Abstract

Background: SARS-CoV-2 was a global pandemic. Children develop a mild disease and may have a different rate of seroconversion compared to adults. The objective was to determine the number of seronegative patients in a pediatric cohort. We also reviewed the clinical–epidemiological features associated with seroconversion. Methods: A multicenter prospective observational study during September–November 2020, of COVID-19, confirmed by reverse transcription-polymerase chain reaction. Data were obtained 4–8 weeks after diagnosis. Blood samples were collected to investigate the humoral response, using three different serological methods. Results: A total of 111 patients were included (98 symptomatic), 8 were admitted to hospital, none required an Intensive Care Unit visit.
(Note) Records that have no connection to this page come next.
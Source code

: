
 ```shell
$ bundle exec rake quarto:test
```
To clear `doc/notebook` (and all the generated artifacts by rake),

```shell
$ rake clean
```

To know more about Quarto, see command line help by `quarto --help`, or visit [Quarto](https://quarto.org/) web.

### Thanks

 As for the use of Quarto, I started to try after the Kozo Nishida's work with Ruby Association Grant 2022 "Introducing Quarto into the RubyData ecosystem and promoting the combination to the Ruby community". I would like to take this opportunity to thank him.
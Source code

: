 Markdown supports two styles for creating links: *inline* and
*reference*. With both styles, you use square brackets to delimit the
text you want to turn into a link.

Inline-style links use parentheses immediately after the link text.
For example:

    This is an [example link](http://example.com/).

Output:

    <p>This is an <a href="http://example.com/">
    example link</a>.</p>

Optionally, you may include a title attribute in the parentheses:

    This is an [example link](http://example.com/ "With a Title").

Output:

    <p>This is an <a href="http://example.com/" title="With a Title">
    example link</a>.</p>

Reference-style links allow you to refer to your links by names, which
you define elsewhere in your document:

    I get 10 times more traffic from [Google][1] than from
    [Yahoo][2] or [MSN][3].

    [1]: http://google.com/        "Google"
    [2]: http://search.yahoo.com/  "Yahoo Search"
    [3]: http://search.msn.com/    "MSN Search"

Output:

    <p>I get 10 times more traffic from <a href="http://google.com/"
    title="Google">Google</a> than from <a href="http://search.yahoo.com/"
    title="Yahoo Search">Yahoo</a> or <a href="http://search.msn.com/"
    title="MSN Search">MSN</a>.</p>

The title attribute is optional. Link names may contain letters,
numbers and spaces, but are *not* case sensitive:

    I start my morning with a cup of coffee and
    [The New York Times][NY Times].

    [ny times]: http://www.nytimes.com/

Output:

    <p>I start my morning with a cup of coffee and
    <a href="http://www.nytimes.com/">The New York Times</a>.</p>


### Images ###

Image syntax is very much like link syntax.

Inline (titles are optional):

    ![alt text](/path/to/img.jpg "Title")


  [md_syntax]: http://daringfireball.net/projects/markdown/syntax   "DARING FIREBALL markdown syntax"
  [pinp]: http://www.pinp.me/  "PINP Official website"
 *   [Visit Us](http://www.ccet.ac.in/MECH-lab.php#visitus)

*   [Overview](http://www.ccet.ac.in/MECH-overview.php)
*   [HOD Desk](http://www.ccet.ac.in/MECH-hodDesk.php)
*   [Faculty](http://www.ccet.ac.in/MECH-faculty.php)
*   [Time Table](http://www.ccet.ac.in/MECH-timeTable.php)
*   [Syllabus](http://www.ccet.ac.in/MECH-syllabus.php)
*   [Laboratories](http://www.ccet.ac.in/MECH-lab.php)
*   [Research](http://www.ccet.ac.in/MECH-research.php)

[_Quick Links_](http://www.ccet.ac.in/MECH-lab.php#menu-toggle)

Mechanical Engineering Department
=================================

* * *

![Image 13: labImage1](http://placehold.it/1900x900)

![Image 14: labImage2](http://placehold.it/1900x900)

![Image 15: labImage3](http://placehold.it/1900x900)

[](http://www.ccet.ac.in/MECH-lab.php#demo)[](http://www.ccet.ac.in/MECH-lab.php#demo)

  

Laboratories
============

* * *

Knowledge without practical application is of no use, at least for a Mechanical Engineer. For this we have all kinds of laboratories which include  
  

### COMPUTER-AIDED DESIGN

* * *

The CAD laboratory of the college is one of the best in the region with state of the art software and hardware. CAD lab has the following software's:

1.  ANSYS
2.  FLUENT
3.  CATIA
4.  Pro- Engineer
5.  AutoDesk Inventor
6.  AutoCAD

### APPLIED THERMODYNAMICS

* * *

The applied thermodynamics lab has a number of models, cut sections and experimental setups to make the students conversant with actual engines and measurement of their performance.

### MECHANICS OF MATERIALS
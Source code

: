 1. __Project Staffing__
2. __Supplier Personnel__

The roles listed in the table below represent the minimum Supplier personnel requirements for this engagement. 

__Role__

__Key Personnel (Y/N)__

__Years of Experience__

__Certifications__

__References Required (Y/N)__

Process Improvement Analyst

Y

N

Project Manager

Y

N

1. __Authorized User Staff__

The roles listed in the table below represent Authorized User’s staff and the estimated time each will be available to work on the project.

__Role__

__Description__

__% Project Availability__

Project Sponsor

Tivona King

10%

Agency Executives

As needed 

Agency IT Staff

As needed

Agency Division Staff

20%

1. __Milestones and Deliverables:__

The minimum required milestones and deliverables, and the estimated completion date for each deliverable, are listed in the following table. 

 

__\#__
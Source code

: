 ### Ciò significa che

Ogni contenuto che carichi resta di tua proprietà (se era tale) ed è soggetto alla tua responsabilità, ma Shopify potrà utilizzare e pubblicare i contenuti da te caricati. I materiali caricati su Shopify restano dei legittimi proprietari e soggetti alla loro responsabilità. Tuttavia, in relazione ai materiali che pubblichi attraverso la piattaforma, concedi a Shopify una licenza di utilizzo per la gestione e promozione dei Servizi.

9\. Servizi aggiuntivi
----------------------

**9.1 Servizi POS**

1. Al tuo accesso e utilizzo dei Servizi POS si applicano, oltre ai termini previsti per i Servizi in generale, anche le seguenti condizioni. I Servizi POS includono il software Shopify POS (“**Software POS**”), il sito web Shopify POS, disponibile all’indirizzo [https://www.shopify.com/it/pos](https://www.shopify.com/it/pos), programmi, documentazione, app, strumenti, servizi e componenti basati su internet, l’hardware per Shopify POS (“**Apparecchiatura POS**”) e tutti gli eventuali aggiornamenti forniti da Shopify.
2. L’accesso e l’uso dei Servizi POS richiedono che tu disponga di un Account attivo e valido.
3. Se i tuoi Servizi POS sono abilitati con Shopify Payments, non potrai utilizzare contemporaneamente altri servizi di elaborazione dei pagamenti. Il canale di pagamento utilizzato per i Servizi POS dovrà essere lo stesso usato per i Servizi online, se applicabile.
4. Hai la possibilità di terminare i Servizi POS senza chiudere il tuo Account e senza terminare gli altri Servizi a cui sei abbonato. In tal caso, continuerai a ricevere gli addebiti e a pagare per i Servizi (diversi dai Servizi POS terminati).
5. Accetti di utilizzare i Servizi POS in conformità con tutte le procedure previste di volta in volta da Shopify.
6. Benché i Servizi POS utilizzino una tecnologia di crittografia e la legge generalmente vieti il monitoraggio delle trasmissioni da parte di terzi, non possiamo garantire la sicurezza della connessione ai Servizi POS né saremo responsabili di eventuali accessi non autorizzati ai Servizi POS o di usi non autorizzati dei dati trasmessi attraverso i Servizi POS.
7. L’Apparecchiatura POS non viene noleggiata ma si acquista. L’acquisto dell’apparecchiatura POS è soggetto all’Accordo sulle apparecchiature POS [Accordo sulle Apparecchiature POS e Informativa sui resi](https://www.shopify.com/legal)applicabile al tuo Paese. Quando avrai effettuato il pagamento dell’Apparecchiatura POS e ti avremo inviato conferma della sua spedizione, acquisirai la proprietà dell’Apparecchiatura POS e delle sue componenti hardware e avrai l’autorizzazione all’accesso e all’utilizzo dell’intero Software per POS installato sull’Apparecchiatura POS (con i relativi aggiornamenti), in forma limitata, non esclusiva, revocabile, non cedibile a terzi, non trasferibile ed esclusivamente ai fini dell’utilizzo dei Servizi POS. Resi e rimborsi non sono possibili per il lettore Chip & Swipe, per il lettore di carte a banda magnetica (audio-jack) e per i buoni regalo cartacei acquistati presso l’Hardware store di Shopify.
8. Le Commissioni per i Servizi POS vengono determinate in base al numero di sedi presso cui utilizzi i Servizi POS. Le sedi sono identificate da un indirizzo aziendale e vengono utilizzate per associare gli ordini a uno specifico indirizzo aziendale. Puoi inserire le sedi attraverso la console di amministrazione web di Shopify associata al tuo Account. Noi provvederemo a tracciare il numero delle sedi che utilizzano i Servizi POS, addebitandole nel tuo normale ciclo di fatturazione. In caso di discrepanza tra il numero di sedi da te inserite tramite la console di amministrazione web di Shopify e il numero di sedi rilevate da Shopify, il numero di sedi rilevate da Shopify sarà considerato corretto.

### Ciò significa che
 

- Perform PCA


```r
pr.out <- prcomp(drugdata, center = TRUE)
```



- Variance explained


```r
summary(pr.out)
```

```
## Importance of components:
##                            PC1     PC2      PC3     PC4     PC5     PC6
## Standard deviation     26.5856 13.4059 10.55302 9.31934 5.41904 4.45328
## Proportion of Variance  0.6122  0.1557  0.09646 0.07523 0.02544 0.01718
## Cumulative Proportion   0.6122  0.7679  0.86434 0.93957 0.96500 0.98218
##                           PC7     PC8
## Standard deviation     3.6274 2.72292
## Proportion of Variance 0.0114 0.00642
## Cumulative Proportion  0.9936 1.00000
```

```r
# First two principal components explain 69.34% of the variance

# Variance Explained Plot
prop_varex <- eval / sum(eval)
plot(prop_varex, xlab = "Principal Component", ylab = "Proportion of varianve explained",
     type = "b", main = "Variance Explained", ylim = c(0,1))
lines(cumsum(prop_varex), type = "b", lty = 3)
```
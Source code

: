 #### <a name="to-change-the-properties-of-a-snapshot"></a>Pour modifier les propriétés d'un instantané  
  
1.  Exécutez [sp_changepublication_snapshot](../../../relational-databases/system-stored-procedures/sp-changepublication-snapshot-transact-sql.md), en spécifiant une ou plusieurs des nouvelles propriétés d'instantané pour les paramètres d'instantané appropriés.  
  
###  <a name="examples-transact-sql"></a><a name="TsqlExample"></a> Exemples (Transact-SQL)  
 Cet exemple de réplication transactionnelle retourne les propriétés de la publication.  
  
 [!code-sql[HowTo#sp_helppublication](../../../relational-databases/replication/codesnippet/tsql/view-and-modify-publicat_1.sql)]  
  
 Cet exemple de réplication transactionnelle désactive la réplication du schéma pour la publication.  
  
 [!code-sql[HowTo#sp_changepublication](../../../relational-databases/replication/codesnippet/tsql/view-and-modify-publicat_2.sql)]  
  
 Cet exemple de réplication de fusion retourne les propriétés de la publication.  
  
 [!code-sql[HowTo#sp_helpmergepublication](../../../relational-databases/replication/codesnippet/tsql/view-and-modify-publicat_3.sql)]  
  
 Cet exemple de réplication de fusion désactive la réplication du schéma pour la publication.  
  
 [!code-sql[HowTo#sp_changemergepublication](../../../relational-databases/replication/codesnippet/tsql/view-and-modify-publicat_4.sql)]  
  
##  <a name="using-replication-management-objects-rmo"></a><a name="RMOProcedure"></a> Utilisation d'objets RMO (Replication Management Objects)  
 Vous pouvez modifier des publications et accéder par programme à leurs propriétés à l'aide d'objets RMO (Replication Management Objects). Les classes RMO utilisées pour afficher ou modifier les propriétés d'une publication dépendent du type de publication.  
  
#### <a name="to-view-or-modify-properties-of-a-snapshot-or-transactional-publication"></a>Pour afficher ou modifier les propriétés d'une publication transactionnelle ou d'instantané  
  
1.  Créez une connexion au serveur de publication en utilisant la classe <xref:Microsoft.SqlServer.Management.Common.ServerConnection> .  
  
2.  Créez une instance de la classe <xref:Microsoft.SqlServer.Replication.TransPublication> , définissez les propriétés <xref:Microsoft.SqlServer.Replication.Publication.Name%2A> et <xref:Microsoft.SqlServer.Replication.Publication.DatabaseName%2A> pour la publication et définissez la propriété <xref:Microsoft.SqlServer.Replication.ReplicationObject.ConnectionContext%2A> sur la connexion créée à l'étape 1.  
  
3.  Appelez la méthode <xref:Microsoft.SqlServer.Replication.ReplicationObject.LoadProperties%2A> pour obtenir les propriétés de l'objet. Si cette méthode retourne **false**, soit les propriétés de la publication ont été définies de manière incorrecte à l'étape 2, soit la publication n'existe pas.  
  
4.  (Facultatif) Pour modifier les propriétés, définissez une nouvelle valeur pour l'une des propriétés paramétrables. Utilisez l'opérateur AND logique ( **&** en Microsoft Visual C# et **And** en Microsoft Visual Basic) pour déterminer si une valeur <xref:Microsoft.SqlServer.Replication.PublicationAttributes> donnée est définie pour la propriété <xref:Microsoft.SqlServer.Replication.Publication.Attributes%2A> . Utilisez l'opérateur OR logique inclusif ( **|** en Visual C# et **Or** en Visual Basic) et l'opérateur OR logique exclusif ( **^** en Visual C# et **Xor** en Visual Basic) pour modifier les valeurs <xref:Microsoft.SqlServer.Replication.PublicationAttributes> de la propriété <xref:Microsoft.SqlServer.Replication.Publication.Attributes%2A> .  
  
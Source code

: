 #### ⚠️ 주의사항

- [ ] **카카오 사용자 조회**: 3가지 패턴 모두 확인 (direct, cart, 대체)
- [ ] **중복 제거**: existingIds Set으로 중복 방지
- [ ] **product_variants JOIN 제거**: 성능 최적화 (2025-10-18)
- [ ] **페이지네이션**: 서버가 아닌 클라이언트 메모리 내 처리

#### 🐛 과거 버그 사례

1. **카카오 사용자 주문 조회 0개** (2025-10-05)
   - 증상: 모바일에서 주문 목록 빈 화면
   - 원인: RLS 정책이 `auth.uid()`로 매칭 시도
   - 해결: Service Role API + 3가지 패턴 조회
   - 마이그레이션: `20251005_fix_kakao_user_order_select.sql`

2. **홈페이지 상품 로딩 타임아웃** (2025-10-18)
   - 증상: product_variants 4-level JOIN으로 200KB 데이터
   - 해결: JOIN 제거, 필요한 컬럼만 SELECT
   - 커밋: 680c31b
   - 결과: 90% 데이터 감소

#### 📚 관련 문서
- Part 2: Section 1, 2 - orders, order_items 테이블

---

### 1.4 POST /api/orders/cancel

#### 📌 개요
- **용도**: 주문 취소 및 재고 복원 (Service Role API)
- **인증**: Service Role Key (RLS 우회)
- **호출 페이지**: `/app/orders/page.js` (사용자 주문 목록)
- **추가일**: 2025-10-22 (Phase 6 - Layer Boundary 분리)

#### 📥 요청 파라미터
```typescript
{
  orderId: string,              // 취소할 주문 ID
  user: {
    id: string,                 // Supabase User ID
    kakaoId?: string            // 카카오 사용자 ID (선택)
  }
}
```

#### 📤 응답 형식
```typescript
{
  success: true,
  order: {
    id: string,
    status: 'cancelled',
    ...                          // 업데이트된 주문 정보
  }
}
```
Median age: 88 months (IQR: 24–149). Median time between diagnosis and serological test: 37 days (IQR: 34–44). A total of 19 patients were non-seroconverters when using three serological techniques (17.1%; 95% CI: 10.6–25.4); most were aged 2–10 years (35%, p < 0.05). Univariate analysis yielded a lower rate of seroconversion when COVID-19 confirmation was not present amongst household contacts (51.7%; p < 0.05). Conclusions: There was a high proportion of non-seroconverters. This is more commonly encountered in childhood than in adults. Most seronegative patients were in the group aged 2–10 years, and when COVID-19 was not documented in household contacts. Most developed a mild disease. Frequently, children were not the index case within the family.